Peloton CEO Barry McCarthy stepping down ahead of company-wide layoffs – as fitness bike sales slump

Peloton CEO Barry McCarthy is stepping down, the company said Thursday, as it announced a 15 percent cut to its global workforce.

Shares of the company – hit by plummeting demand for its pricey home fitness products after a pandemic boom – rose 14 percent. Investors hope that a new boss can turn the fortunes around.

Millions of Americans bought Peloton for $1,500 fitness cycling in lockdown – which creates shares peaking as high as $170 and giving the company a value of $45 billion.

But this morning, shares were at $3.22 — even off their peak when the news was released — once tipping the company to destroy gyms worth just $1.18 billion.

McCarthy, a former Netflix and Spotify executive, took over from founder John Foley in 2022 and has taken several steps to reduce costs. The company is looking for a replacement.

The announcement of his departure comes as the company announces it will reduce its global workforce by 15 percent – ​​or 400 employees.

It’s not clear if this will affect Peloton’s instructors, some of whom, like Jess Sims, have a huge following.

Former Netflix and Spotify executive Barry McCarthy (left) will step down as CEO of Peloton

The peloton has millions of fans, tuning in for lessons from instructors like Jess Sims - but shares are now at an all-time low as bosses admitted cycling equipment sales are slow

The peloton has millions of fans, tuning in for lessons from instructors like Jess Sims – but shares are now at an all-time low as bosses admitted cycling equipment sales are slow

McCarthy also led Peloton’s rebrand into a software-focused company, leaning on its exclusive content to drive subscriber growth and offset lower equipment sales.

The news has Peloton’s legion of fans wondering if the high-octane online classes will continue — or if their bikes will end up as expensive coat hangers.

Peloton Chairman Karen Boone and Director Chris Bruzzo will serve as interim co-CEOs.
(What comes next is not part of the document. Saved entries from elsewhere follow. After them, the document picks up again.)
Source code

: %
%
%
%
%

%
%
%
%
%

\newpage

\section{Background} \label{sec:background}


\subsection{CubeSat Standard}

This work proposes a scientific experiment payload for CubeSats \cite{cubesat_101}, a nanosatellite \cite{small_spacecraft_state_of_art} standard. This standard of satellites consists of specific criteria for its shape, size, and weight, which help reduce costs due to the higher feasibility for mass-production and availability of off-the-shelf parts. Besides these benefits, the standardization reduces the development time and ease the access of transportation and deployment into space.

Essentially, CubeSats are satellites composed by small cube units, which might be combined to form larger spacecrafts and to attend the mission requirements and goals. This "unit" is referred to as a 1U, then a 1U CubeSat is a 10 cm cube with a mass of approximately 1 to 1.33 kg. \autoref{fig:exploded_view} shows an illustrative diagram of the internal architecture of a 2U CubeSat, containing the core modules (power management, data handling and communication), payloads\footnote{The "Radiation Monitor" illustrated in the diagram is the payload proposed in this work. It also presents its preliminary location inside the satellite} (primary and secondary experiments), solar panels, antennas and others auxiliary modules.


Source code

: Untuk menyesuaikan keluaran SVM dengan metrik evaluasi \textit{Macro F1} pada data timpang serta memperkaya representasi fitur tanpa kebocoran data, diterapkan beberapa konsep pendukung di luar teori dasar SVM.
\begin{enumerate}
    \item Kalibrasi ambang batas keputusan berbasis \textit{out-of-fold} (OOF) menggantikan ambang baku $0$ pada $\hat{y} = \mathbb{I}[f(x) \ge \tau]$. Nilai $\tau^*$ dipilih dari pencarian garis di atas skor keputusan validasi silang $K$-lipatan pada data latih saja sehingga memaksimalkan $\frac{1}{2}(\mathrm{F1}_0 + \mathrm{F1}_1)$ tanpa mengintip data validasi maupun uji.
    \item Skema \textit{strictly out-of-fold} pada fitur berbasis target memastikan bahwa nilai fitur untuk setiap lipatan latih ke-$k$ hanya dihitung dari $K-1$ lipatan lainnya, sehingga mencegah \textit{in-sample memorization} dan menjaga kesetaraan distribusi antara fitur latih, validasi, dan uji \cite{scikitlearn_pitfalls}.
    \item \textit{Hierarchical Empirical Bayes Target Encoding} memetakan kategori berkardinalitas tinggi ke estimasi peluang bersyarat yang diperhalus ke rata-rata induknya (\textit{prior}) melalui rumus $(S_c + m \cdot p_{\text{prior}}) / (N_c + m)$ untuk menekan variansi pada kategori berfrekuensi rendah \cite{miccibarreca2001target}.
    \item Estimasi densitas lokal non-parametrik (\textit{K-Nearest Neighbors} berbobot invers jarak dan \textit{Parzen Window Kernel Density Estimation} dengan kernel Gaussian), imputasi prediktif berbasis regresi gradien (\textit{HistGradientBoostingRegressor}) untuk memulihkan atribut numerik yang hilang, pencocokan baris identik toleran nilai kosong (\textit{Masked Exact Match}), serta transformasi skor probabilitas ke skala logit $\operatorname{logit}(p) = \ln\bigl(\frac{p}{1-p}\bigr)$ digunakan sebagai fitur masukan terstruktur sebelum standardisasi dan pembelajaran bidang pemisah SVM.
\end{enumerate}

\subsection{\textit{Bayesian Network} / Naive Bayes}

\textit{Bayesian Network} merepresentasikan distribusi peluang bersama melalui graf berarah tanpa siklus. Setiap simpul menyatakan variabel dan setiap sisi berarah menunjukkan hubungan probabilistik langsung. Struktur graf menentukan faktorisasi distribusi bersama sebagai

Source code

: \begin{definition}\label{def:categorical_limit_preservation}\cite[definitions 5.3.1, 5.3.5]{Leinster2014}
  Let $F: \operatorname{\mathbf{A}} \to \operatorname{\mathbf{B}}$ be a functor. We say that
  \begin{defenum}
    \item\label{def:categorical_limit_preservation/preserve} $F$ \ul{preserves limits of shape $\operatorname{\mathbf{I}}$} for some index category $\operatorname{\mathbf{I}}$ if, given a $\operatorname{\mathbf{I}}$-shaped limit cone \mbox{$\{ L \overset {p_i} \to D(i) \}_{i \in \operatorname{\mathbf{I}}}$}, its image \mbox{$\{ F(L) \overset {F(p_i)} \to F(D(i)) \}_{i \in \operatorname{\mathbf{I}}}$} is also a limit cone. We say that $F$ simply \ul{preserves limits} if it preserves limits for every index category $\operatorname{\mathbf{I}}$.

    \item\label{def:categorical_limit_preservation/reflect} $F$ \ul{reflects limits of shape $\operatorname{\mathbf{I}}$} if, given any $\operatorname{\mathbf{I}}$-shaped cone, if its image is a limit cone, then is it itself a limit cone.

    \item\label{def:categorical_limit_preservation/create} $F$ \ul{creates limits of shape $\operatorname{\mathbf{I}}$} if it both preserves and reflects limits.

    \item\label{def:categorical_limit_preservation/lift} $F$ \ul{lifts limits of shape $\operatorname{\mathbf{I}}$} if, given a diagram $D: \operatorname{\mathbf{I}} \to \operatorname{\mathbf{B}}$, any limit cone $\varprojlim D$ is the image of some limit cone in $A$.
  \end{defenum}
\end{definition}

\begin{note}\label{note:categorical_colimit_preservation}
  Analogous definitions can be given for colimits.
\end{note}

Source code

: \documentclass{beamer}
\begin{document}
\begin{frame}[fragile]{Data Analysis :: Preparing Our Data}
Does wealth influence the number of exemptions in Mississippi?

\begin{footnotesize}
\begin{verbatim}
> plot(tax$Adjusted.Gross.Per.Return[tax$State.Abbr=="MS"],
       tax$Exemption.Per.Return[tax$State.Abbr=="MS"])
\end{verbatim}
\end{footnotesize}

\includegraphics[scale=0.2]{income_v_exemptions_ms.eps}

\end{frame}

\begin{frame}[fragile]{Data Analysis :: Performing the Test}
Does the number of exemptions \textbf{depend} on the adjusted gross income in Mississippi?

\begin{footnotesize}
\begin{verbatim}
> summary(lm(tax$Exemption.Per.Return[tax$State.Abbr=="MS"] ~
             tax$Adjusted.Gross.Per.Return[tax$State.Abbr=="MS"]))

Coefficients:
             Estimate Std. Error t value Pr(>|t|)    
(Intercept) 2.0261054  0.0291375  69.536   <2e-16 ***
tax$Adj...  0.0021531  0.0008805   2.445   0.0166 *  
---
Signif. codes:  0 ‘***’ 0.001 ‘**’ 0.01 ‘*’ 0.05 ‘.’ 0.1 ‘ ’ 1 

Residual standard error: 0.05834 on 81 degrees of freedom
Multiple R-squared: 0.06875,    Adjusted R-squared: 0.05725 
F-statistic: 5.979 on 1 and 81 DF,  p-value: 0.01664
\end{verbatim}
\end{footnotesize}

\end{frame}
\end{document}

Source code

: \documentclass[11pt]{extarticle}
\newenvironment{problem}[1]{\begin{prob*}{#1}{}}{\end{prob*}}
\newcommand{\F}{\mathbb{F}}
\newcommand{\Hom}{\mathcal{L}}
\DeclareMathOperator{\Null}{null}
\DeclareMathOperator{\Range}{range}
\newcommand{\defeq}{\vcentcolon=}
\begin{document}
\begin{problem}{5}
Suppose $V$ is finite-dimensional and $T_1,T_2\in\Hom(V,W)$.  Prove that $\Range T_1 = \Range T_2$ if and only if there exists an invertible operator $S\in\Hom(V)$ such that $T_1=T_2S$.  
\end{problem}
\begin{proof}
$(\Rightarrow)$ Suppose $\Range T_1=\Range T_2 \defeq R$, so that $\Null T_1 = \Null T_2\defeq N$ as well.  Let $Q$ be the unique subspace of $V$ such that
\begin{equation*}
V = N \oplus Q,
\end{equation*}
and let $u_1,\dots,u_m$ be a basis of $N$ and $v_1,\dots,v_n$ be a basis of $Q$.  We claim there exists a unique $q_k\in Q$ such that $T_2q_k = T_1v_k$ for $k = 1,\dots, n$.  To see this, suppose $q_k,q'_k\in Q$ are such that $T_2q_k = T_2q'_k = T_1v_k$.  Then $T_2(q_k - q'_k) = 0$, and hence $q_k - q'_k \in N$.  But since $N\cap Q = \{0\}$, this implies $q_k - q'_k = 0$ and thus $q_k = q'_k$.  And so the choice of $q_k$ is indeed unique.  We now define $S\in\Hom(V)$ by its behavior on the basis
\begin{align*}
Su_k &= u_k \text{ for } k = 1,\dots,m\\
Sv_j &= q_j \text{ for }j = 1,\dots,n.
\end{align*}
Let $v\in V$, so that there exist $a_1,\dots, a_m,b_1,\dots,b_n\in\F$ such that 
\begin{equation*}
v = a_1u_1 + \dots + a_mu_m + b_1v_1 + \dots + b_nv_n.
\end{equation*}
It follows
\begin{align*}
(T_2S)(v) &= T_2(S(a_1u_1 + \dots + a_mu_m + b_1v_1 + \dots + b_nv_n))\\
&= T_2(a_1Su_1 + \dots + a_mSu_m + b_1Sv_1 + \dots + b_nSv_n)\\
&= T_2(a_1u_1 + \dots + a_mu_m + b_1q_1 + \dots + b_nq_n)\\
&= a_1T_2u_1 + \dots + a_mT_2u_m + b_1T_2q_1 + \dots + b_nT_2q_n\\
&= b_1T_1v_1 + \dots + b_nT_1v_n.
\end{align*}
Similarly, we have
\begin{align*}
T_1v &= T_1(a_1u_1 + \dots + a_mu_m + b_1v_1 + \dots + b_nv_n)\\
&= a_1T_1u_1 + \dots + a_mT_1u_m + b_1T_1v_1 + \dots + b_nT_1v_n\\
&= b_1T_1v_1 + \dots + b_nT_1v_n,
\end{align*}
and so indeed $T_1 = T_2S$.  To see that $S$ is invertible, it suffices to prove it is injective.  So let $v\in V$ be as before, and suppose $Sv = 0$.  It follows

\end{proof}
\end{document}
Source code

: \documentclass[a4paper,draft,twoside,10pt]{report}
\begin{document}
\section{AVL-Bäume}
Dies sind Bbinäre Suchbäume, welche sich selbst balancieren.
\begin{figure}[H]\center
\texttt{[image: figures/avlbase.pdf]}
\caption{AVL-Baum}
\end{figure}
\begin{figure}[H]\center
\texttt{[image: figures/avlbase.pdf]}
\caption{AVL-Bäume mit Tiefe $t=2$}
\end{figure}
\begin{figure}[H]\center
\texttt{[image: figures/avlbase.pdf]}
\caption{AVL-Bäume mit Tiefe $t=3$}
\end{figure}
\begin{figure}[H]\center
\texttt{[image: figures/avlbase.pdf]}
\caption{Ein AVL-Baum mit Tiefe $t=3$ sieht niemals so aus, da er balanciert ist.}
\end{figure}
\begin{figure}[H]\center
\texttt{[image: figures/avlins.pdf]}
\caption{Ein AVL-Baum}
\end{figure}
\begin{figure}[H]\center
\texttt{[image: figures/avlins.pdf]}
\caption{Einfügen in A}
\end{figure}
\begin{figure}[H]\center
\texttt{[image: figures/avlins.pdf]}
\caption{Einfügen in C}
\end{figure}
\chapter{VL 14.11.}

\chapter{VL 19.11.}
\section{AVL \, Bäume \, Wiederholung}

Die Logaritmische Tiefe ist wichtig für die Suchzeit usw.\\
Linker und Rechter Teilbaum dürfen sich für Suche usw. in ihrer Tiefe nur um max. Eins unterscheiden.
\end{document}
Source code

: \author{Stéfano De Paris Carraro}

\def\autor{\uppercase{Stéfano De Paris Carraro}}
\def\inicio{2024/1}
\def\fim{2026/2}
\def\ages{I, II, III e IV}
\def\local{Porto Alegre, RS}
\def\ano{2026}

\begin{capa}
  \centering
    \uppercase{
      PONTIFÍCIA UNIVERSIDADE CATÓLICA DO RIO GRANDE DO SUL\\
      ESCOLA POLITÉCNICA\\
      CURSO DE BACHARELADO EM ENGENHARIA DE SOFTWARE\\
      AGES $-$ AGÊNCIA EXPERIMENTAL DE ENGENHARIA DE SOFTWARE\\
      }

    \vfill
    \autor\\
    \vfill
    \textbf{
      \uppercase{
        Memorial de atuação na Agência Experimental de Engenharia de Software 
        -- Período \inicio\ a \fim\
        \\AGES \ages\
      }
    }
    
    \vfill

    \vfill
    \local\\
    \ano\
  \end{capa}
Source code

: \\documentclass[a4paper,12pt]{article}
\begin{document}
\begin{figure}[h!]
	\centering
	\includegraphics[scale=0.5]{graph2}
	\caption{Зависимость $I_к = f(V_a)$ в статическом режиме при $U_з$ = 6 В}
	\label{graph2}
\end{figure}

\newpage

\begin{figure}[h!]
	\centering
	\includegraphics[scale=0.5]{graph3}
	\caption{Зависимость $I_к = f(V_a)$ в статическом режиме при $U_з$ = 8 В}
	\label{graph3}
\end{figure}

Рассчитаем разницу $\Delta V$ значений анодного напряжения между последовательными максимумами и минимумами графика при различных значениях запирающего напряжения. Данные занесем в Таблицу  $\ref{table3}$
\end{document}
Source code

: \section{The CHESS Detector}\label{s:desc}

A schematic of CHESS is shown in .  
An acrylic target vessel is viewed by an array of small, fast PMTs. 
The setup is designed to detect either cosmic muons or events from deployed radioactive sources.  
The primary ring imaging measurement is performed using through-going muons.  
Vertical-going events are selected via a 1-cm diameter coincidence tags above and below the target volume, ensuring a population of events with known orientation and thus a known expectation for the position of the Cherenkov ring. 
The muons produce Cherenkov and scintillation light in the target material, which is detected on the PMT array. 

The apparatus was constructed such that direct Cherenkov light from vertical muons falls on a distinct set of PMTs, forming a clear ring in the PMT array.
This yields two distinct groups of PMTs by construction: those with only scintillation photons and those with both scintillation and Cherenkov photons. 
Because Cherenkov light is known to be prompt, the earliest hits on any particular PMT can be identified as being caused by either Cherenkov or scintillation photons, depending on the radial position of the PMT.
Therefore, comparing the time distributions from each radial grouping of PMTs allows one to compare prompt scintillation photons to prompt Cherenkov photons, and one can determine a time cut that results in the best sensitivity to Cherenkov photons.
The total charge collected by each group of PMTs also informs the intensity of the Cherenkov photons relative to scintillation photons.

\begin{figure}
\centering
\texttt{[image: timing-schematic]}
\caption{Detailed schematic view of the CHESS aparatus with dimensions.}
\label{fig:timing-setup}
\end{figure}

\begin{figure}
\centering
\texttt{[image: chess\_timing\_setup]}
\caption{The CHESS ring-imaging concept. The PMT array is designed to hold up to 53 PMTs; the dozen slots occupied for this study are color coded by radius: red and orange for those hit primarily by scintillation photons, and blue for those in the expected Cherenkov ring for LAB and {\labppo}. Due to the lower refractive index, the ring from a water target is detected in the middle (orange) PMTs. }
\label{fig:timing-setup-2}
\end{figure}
In addition, the company appointed director Jay Hoag as chairman of the board.

The board has initiated a search process to identify the next CEO. After that, the future of the company will become clearer.

“Peloton has discovered that fitness trends come and go and it’s incredibly difficult to stay ahead,” said Zak Stambor, senior retail and e-commerce analyst at research firm Insider Intelligence.

Peloton said it is now also looking to scale back its retail presence, potentially pushing the company back on its goal of returning to positive cash flow.

“This restructuring will position Peloton for sustainable, positive free cash flow, while enabling the company to continue investing in software, hardware and content innovation, improvements to the member support experience, and optimizations to marketing efforts to scale the business,” says Company. said.

The announcement comes as the company announces it will reduce its global workforce by 15 percent

The announcement comes as the company announces it will reduce its global workforce by 15 percent

Millions of Americans bought $1,500 Peloton fitness bikes during the pandemic, but demand has since waned

Millions of Americans bought $1,500 Peloton fitness bikes during the pandemic, but demand has since waned

It has also taken several cost-cutting measures, such as changing bike prices, offering its products through third-party retailers, focusing on digital subscriptions and cutting jobs in an effort to return to profitability.

Still, demand for the equipment has remained weak as inflation-weary customers scale back their spending due to high inflation and rising borrowing costs.

Peloton said Thursday that it expects full-year fitness affiliates to be between 2.96 million and 2.98 million members, down 30,000 from a previous forecast.

Peloton has not made a profit since December 2020.